Data records:
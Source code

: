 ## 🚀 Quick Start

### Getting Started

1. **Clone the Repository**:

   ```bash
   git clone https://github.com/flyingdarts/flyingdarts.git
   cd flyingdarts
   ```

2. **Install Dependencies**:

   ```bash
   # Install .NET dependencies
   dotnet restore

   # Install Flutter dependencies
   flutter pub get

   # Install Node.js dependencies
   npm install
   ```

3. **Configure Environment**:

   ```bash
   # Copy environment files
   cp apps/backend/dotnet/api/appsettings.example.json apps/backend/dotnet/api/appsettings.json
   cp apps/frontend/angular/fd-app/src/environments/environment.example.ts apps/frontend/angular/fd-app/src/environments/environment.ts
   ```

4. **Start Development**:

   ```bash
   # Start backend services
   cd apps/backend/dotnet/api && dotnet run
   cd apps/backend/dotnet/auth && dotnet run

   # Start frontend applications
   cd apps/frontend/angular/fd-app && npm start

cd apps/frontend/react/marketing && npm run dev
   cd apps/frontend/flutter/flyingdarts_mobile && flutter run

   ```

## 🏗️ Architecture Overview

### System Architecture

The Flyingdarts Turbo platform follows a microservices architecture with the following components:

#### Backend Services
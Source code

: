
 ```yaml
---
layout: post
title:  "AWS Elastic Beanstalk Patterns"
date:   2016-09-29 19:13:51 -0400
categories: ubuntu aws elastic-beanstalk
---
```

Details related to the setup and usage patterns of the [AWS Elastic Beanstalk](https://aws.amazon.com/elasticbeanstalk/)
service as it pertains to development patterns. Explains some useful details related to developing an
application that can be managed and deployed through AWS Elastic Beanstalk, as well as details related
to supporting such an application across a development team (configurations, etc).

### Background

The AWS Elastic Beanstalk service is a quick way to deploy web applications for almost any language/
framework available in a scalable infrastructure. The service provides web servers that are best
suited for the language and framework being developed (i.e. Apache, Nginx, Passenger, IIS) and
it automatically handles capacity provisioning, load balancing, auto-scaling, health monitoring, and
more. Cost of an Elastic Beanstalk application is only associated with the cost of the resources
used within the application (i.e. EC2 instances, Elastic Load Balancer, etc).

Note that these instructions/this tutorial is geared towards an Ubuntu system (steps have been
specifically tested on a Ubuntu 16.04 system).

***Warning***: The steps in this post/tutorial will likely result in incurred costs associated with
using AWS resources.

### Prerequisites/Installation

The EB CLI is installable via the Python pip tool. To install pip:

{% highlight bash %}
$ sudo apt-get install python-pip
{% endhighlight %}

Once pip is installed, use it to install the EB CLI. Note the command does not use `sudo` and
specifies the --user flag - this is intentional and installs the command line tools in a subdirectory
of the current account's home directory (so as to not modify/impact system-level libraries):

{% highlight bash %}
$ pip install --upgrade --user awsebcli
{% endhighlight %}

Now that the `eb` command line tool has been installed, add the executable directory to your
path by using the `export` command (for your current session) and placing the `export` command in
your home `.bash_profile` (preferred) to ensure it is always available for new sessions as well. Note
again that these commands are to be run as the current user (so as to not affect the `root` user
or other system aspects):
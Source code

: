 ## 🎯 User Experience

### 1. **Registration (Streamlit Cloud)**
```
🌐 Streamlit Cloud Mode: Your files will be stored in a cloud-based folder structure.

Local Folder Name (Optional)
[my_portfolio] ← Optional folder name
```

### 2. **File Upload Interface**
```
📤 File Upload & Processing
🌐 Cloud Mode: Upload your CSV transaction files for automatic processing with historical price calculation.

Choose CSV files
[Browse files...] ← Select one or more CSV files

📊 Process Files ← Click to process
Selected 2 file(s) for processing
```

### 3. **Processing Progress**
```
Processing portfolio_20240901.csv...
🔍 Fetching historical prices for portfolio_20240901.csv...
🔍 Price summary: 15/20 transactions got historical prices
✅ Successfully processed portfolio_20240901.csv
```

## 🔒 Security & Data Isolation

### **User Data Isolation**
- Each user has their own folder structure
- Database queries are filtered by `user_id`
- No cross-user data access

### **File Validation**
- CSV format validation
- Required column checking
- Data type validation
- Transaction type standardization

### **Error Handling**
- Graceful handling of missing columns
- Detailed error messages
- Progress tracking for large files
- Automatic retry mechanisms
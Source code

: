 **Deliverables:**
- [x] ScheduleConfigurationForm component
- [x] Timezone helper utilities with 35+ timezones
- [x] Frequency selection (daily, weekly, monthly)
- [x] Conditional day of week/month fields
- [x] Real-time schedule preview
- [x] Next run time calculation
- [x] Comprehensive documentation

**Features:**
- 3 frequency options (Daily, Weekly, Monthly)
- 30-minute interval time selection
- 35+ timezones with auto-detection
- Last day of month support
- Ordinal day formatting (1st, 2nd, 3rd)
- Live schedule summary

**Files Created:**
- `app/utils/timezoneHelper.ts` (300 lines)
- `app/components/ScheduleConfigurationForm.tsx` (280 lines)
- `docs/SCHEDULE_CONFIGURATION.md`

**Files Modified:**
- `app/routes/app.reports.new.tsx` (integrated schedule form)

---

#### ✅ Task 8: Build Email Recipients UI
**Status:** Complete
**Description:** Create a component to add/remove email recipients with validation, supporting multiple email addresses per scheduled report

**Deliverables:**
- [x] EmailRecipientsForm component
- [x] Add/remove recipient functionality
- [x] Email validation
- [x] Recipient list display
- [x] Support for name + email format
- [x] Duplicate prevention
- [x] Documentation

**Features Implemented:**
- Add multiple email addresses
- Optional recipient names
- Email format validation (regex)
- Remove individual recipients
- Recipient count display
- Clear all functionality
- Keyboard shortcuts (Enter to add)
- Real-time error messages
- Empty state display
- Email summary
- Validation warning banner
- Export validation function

### Task requirements
Throughout the data above, find each line that includes the string "Streamlit"; state only how many there are.

### Solution for this task
2